_BRIEF_:
After locating "## Applications and Industry Impact" in the listing below, copy that line and each one after it exactly, ending with the line that has "Faster processing times".

_GIVEN ENTRIES_:
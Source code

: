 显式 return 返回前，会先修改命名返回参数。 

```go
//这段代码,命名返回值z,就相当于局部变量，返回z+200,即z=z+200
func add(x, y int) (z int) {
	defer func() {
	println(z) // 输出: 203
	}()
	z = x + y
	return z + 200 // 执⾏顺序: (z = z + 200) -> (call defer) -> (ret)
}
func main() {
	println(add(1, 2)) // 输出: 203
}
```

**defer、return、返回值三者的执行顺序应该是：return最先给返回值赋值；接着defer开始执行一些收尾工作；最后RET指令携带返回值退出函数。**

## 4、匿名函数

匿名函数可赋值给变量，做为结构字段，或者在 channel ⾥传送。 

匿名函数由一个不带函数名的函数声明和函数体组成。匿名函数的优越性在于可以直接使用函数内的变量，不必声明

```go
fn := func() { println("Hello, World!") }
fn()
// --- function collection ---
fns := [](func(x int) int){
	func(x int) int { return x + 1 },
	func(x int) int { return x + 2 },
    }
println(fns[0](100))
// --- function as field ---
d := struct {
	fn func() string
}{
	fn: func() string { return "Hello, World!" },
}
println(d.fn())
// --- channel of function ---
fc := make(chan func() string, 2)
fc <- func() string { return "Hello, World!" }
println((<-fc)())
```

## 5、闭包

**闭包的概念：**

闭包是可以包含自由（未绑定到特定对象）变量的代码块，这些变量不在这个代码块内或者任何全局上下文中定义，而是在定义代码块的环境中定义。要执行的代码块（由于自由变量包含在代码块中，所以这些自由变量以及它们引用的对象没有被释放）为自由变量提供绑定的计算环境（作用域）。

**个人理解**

* * *

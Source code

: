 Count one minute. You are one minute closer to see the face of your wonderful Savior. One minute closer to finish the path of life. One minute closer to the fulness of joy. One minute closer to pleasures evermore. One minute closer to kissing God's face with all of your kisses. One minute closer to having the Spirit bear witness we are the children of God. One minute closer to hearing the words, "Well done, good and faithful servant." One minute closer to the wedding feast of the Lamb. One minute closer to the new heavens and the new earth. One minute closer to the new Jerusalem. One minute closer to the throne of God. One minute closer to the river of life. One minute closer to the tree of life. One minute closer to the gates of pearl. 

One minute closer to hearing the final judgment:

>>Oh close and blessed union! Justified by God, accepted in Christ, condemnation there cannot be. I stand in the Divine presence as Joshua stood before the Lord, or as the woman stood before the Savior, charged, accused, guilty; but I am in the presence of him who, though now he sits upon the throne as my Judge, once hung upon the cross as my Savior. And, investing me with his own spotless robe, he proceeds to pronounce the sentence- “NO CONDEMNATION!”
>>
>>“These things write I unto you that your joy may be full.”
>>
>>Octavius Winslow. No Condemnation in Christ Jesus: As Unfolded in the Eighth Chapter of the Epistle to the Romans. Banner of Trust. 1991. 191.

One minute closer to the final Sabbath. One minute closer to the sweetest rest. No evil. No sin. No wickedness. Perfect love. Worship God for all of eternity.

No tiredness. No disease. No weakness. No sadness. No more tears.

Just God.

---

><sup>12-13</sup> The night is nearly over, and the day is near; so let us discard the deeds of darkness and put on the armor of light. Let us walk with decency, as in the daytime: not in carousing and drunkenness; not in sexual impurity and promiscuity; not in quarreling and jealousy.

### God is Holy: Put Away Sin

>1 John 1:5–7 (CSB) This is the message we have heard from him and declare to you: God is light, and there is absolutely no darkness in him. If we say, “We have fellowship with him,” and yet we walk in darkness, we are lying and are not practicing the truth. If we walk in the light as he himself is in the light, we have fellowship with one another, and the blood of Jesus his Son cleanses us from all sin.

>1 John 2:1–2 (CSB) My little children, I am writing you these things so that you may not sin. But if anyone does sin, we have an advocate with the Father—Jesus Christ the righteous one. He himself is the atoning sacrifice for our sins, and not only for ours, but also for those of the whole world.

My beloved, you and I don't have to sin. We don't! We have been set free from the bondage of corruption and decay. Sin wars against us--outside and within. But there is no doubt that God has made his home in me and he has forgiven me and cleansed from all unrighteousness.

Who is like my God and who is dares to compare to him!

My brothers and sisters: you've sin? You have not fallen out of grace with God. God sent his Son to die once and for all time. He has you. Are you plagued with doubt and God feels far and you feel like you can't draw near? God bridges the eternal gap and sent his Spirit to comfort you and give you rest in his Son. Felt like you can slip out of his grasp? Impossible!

==

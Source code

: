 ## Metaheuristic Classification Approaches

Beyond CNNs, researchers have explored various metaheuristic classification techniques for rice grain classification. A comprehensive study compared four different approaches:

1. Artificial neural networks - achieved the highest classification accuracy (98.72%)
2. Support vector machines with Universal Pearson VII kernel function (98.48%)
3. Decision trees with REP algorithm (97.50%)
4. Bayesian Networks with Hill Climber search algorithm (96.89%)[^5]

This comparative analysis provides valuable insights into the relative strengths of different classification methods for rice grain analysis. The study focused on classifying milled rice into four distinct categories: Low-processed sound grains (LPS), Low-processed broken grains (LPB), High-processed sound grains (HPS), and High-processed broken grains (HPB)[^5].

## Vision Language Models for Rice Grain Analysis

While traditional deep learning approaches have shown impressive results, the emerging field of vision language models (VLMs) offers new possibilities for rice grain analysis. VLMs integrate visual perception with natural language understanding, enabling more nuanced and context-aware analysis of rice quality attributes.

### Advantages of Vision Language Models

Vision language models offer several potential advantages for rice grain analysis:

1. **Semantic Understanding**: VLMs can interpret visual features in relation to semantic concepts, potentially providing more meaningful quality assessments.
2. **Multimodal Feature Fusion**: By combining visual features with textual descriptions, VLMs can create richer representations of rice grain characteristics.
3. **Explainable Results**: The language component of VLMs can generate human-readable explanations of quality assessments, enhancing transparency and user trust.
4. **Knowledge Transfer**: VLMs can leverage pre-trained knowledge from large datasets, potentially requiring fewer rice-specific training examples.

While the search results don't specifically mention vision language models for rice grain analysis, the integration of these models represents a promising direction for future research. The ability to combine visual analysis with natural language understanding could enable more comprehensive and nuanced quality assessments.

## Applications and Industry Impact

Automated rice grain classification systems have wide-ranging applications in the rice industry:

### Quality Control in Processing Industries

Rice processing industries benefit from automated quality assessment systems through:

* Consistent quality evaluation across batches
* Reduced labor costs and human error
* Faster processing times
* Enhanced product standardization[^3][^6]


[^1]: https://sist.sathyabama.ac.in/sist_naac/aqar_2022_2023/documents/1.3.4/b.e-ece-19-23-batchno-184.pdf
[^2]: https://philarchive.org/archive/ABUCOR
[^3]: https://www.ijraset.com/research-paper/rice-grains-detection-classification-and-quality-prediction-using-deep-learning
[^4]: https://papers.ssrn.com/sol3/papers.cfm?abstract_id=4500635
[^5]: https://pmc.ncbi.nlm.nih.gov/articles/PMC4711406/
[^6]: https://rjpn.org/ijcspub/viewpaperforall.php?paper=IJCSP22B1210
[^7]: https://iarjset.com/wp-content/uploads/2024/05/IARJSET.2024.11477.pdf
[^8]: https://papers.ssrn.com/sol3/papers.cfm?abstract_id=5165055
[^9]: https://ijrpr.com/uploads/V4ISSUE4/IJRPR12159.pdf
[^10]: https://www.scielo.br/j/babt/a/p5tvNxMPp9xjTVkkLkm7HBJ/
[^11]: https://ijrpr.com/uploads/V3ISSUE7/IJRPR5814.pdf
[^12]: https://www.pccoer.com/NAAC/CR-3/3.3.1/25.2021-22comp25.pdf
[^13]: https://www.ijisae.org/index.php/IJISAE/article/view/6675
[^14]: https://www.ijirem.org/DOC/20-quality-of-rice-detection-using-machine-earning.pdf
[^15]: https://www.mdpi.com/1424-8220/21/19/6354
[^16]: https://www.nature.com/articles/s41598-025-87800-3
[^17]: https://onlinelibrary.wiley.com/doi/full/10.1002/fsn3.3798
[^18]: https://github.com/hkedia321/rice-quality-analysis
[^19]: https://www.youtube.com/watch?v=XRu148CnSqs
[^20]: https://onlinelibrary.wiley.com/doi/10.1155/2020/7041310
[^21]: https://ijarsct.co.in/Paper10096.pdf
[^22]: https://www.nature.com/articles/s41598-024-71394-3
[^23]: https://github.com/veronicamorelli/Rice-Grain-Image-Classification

_THE ANSWER_:
## Applications and Industry Impact

Automated rice grain classification systems have wide-ranging applications in the rice industry:

### Quality Control in Processing Industries

Rice processing industries benefit from automated quality assessment systems through:

* Consistent quality evaluation across batches
* Reduced labor costs and human error
* Faster processing times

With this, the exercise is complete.